When you transcribe the entries below, begin at their first line and stop after the line containing "## How to report issues"; pictures stay out.

*****

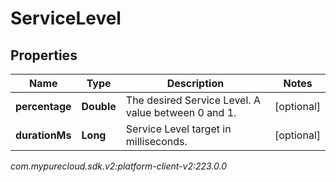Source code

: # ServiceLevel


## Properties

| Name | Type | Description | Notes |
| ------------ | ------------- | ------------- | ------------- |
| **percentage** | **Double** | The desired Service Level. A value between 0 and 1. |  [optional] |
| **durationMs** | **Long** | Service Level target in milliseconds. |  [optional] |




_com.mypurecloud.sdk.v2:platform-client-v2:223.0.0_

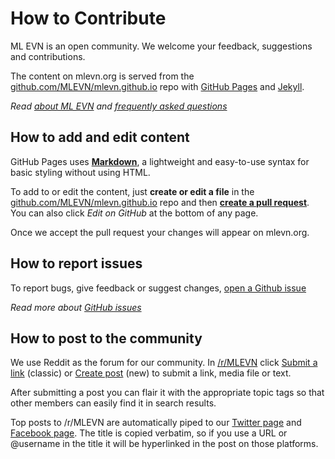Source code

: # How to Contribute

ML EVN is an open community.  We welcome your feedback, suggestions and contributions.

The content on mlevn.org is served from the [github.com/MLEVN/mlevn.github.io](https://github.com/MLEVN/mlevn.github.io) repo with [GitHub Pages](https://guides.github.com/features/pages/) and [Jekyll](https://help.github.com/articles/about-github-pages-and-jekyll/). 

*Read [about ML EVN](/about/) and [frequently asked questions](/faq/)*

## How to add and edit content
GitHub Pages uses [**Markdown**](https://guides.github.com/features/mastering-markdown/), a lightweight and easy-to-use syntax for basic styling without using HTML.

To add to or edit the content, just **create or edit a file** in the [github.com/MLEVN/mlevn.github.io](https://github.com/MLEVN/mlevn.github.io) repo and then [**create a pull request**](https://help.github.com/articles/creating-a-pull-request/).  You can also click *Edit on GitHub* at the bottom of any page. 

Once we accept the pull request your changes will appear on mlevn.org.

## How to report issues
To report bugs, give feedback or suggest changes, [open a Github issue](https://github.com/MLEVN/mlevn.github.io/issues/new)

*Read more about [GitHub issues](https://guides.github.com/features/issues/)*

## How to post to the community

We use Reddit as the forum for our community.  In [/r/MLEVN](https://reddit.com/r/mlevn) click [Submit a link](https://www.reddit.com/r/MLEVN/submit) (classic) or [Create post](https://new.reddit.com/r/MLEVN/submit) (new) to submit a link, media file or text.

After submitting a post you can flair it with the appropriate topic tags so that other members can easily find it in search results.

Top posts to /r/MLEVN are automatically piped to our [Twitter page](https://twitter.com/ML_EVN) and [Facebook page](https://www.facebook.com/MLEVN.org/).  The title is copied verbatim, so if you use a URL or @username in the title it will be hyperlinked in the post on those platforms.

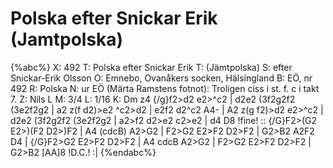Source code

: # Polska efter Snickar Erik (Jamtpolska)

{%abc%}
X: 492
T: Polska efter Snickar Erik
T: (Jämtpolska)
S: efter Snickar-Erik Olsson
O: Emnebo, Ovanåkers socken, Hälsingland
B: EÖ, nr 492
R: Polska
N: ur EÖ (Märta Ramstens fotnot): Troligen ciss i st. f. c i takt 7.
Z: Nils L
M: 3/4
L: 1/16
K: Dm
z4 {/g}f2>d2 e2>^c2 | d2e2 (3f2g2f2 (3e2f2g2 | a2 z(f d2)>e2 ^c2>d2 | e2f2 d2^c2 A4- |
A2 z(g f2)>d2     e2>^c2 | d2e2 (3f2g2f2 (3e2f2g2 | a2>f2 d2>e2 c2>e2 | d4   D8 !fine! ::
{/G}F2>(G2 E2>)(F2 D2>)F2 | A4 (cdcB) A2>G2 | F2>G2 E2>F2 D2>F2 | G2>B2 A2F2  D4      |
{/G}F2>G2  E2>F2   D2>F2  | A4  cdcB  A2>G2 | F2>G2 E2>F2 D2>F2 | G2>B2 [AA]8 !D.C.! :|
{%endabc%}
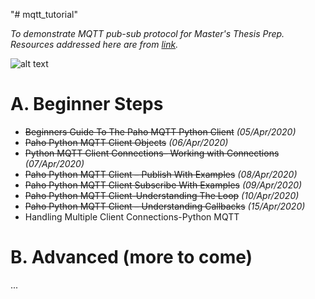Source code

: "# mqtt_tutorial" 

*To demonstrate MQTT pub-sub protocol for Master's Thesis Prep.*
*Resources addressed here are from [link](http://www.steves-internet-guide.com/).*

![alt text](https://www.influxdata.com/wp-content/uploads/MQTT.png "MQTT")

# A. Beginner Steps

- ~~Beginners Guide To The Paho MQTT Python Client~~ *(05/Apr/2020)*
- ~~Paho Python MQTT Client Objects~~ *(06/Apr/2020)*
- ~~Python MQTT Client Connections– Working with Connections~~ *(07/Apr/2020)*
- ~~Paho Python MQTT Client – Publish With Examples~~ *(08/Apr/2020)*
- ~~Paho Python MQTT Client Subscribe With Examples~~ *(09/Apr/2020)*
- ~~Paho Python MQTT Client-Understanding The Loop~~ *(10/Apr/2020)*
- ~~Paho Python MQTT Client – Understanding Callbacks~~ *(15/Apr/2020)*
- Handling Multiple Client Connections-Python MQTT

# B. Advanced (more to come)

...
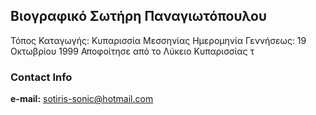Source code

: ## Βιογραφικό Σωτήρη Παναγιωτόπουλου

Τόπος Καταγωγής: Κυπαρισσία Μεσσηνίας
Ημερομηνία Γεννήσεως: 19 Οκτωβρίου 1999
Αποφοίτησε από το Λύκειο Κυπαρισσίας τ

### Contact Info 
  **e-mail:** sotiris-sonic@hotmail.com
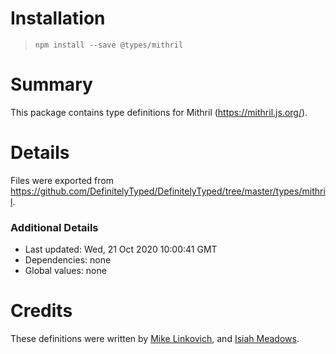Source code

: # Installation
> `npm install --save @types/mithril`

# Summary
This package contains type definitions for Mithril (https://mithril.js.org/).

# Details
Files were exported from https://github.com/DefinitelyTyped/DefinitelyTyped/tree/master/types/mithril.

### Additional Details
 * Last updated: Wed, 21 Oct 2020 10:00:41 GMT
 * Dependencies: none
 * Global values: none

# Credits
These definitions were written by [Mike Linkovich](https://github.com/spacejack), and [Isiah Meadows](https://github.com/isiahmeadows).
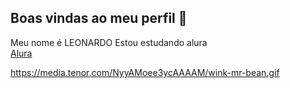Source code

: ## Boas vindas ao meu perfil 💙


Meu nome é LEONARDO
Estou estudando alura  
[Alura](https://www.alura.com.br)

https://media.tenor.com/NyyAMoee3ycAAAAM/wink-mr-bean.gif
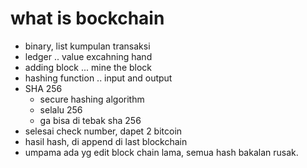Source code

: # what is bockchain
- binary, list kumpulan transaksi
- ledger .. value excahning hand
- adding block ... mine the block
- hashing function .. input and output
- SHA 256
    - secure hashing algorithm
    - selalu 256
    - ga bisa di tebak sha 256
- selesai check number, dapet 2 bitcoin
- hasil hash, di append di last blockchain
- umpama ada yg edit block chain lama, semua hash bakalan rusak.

*****

* [THE COMPLETED TASK]
Source code

: # ServiceLevel


## Properties

| Name | Type | Description | Notes |
| ------------ | ------------- | ------------- | ------------- |
| **percentage** | **Double** | The desired Service Level. A value between 0 and 1. |  [optional] |
| **durationMs** | **Long** | Service Level target in milliseconds. |  [optional] |




_com.mypurecloud.sdk.v2:platform-client-v2:223.0.0_

Source code

: # How to Contribute

ML EVN is an open community.  We welcome your feedback, suggestions and contributions.

The content on mlevn.org is served from the [github.com/MLEVN/mlevn.github.io](https://github.com/MLEVN/mlevn.github.io) repo with [GitHub Pages](https://guides.github.com/features/pages/) and [Jekyll](https://help.github.com/articles/about-github-pages-and-jekyll/). 

*Read [about ML EVN](/about/) and [frequently asked questions](/faq/)*

## How to add and edit content
GitHub Pages uses [**Markdown**](https://guides.github.com/features/mastering-markdown/), a lightweight and easy-to-use syntax for basic styling without using HTML.

To add to or edit the content, just **create or edit a file** in the [github.com/MLEVN/mlevn.github.io](https://github.com/MLEVN/mlevn.github.io) repo and then [**create a pull request**](https://help.github.com/articles/creating-a-pull-request/).  You can also click *Edit on GitHub* at the bottom of any page. 

Once we accept the pull request your changes will appear on mlevn.org.

## How to report issues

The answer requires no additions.